For example, if there's a vertical magnetic field somewhere, it induces some violation of the rotational symmetry. Only the rotations around the axis parallel to the field remain symmetries; others cease to be symmetry. To say the least, they're not exact symmetries anymore.
String theory has various fields of this kind. I think that the most sensible guess is the stringy \(B\)-field from the papers about noncommutative geometry such as the famous Seiberg-Witten 1999 paper. What it is about?
Brane setup
One studies D-branes which are floating in a higher-dimensional spacetime equipped with some \(B\)-field with nonzero components \(B_{ij}\). Special gauge transformations for this \(B\)-field allow us to set it to zero in the bulk: however, these gauge transformations create a compensating magnetic field \(F_{ij}\) inside the brane's U(1) gauge group so that some combination \(B_{ij}+F_{ij}\), and I will be choosing non-standard normalization conventions to streamline the text and keep the moral core only, is invariant under these gauge transformations.
So inside the D-brane, you may either say that there is a nonzero \(B\)-field or a nonzero \(F\)-field. What are the impacts of this field – and let's talk about the \(B\)-field for the sake of clarity? For example, a D-brane without any such \(B\)-field produces a Yang-Mills theory as the effective field theory description at long distances. What do we get if we deform the D-brane by the \(B\)-field?
(In supersymmetric stringy vacua, the \(B\)-field is massless and all values are equally allowed and may change from one place to another. In realistic vacua, the \(B\)-field gets reinterpreted as the "universal axion" which has to acquire a mass. But I need to assume that the relevant physics is still similar to the first case where the \(B\)-field is nonzero, perhaps stabilized at a nonzero value.)
The answer is that we still obtain a Yang-Mills theory but a noncommutative one. At this point, I have to explain the difference between "non-Abelian" and "noncommutative". In mathematics, those two adjectives may be considered to be synonyma. But in theoretical physics, they have acquired two distinguishable meanings. Non-Abelian gauge transformations – which define Yang-Mills theory – are given by matrices \(G,H\) that may transform the colored fields at the same spacetime point but that still fail (or refuse) to commute with one another:
\[ GH \neq HG \] On the other hand, "noncommutative" also means that something doesn't commute. But what doesn't commute are spacetime coordinates. In particular, the spatial coordinates satisfy
\[ [x^i,x^j]=i \theta^{ij} \] Here, \(\theta\) represents an antisymmetric matrix with two spatial vectorial indices. If it's nonzero, one obviously breaks the rotational symmetry. For example, if the component \(\theta^{12}\) is nonzero, one preserves the rotations of the directions 1,2 i.e. rotations around the 3rd axis. But the rotations mixing the 3rd axis with the other two are broken, at least a little bit.

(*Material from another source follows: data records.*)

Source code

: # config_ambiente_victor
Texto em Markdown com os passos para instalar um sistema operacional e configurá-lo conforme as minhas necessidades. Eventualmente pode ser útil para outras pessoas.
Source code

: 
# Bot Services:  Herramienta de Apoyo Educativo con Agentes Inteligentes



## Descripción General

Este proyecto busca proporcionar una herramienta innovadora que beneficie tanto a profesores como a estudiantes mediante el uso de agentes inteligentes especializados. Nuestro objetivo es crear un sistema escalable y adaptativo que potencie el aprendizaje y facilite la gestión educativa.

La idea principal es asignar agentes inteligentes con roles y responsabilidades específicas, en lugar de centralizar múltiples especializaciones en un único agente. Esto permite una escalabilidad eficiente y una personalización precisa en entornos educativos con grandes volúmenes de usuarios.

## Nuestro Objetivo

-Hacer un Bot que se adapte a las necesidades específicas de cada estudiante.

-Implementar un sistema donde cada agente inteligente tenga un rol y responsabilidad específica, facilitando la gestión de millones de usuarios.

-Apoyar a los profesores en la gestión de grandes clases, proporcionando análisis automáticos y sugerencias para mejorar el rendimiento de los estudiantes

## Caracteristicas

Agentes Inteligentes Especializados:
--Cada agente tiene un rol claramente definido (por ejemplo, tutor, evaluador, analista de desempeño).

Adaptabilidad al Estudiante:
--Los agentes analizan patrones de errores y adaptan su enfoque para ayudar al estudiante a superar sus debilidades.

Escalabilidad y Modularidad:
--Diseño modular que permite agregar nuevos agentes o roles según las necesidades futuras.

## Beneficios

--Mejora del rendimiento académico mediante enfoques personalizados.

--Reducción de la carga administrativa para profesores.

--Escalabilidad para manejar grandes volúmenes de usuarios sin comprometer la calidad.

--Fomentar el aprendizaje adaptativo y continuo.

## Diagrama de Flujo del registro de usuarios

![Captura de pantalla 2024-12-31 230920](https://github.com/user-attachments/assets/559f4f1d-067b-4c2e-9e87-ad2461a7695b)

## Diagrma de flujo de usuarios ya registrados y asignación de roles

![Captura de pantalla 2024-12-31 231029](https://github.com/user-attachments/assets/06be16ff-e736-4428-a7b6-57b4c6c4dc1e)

(Yes, for those vacua, we must also break the rotational symmetry. Think about preferred directions in space and various astronomical hints that those might exist.)
You should notice that the nonzero commutator is fully analogous to the nonzero commutator of the position and momentum in quantum mechanics:
\[ [x,p] = i\hbar \] This defining commutator \([x,p]\) of quantum mechanics is fully mathematically isomorphic or analogous to the nonzero \([x^1,x^2]\) commutator in a noncommutative field theory. This allows us to use all mathematical tools that quantum mechanics has developed in the phase space. However, we should still realize that there is a different interpretation: the plane spanned by \((x^1,x^2)\) is a normal "classical" plane and it doesn't necessarily require us to adopt a quantum, probabilistic interpretation of anything. The coordinates of the noncommutative space on which a noncommutative field theory is defined obey the same rules as the phase space coordinates of quantum mechanics.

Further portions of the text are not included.